When Reagan created his Council on Industrial Competitiveness in 1983, there was widespread fear that Japan was going to take over the global economy. Michael Porter, my former boss at Monitor Co., a consulting firm and Harvard Business School professor, was the intellectual ballast behind that commission. He suggested then that America needed to fix problems with high cost and low quality relative to Japan, and to do a better job of getting innovation out of the research lab and into the market, according to The Chief Executive.

Sponsored Links

It's interesting to note how the economic relationship between the U.S. and Japan evolved after Reagan's 1983 commission. Japan continued to soar throughout the rest of the 1980s and then imploded because banks lent money to investors who used shares in the rising Japanese stock market as collateral to buy real estate. The peak of that phenomenon was 1989 when Mitsubishi Estate Co. bought a $2 billion stake in Manhattan's Rockefeller Center -- an investment it wound up writing off in 1995. Japan's bubble then burst, and 21 years later, China surpassed Japan as the world's second-largest economy.

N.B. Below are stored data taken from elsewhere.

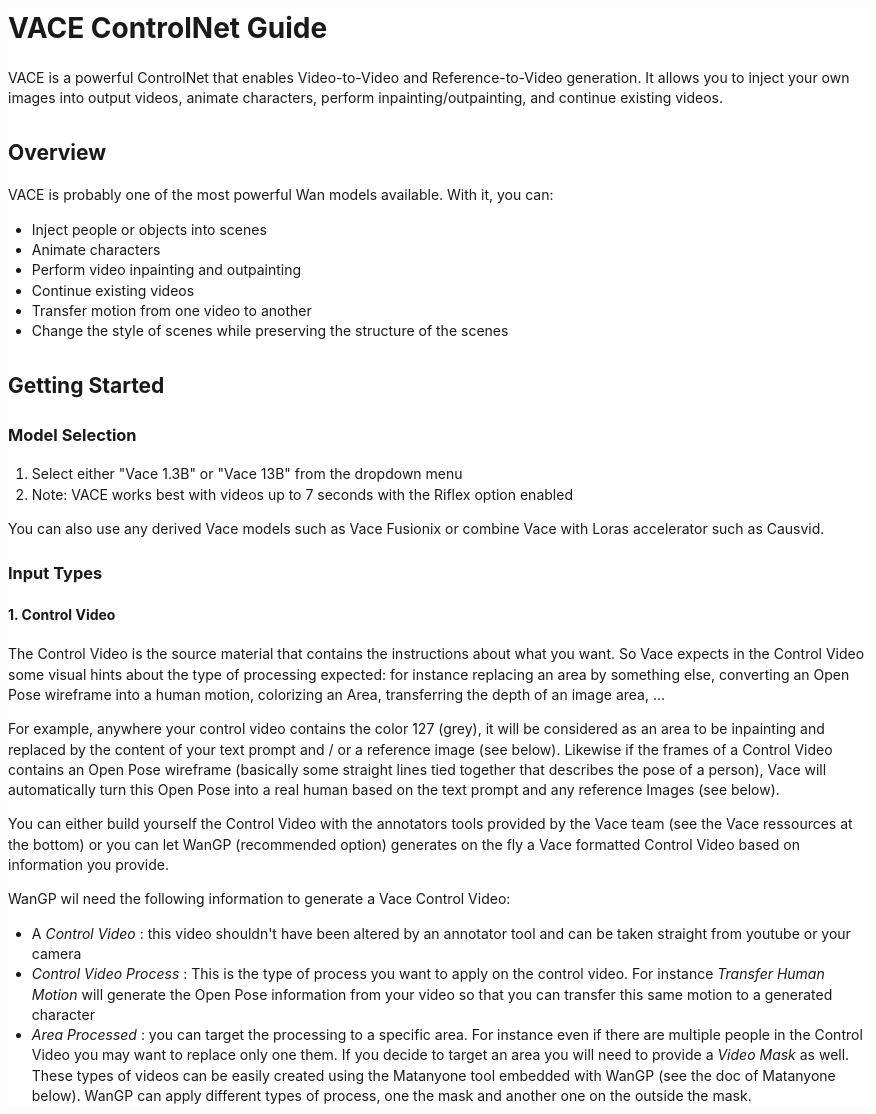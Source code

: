 # VACE ControlNet Guide

VACE is a powerful ControlNet that enables Video-to-Video and Reference-to-Video generation. It allows you to inject your own images into output videos, animate characters, perform inpainting/outpainting, and continue existing videos.

## Overview

VACE is probably one of the most powerful Wan models available. With it, you can:
- Inject people or objects into scenes
- Animate characters
- Perform video inpainting and outpainting
- Continue existing videos
- Transfer motion from one video to another
- Change the style of scenes while preserving the structure of the scenes


## Getting Started

### Model Selection
1. Select either "Vace 1.3B" or "Vace 13B" from the dropdown menu
2. Note: VACE works best with videos up to 7 seconds with the Riflex option enabled

You can also use any derived Vace models such as Vace Fusionix or combine Vace with Loras accelerator such as Causvid.

### Input Types

#### 1. Control Video
The Control Video is the source material that contains the instructions about what you want. So Vace expects in the Control Video some visual hints about the type of processing expected: for instance replacing an area by something else, converting an Open Pose wireframe into a human motion, colorizing an Area,  transferring the depth of an image area, ...

For example, anywhere your control video contains the color 127 (grey), it will be considered as an area to be inpainting and replaced by the content of your text prompt and / or a reference image (see below). Likewise if the frames of a Control Video contains an Open Pose wireframe (basically some straight lines tied together that describes the pose of a person), Vace will automatically turn this Open Pose into a real human based on the text prompt and any reference Images (see below).

You can either build yourself the Control Video with the annotators tools provided by the Vace team (see the Vace ressources at the bottom) or you can let WanGP (recommended option) generates on the fly a Vace formatted Control Video based on information you provide.

WanGP wil need the following information to generate a Vace Control Video:
- A *Control Video* : this video shouldn't have been altered by an annotator tool and can be taken straight from youtube or your camera
- *Control Video Process* : This is the type of process you want to apply on the control video. For instance *Transfer Human Motion* will generate the Open Pose information from your video so that you can transfer this same motion to a generated character
- *Area Processed* : you can target the processing to a specific area. For instance even if there are multiple people in the Control Video you may want to replace only one them. If you decide to target an area you will need to provide a *Video Mask* as well. These types of videos can be easily created using the Matanyone tool embedded with WanGP (see the doc of Matanyone below). WanGP can apply different types of process, one the mask and another one on the outside the mask.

In sum, although Reagan's competitiveness council made some useful-sounding recommendations, it had no real economic impact on U.S. companies. Fortunately for the U.S., Japan's competitive threat lost intensity when the country shot itself in the foot economically by its real estate borrowing binge.

But the U.S. auto industry persisted in its high costs and low quality relative to Japan, and continued to lose market share. And U.S. semiconductor companies, such as Intel (INTC), switched from memory chips -- where it couldn't compete, to central processing units (CPUs), where it excelled. Intel's then-CEO Andy Grove didn't need Reagan or Porter to make that decision.

Too Dependent on China?


Similarly, the new PCOJC isn't likely to create American jobs. By putting GE's CEO at the helm, Obama is subtly rewarding Immelt's strategy of shifting jobs overseas and investing its cash hoard -- following a $100 billion U.S. bailout of its GE Capital unit -- elsewhere. Fortunately for Obama, however, this move may help defang the outspokenly anti-Obama U.S. Chamber of Commerce, which praised Immelt's appointment and is anticipating more deficit-boosting business tax breaks.

In July 2007, when GE Chief Financial Officer Keith Sherin asked me how I thought GE could boost its stock price, I suggested that it needed to focus on its infrastructure businesses -- such as energy, locomotives and jet engines -- and get rid of the rest. That's because those businesses were targeting large, fast-growing markets like China and India, where GE had a competitive advantage.

My concern in 2007 was what would happen if GE focused heavily on China and then, like Japan over the last 20 years, China collapsed under a load of debt. As China takes steps to slow down its economy to tame inflation and pop its own real estate bubble, putting Immelt in charge of the PCOJC makes me wonder whether we are getting too dependent on China in the quest for more American jobs and competitiveness.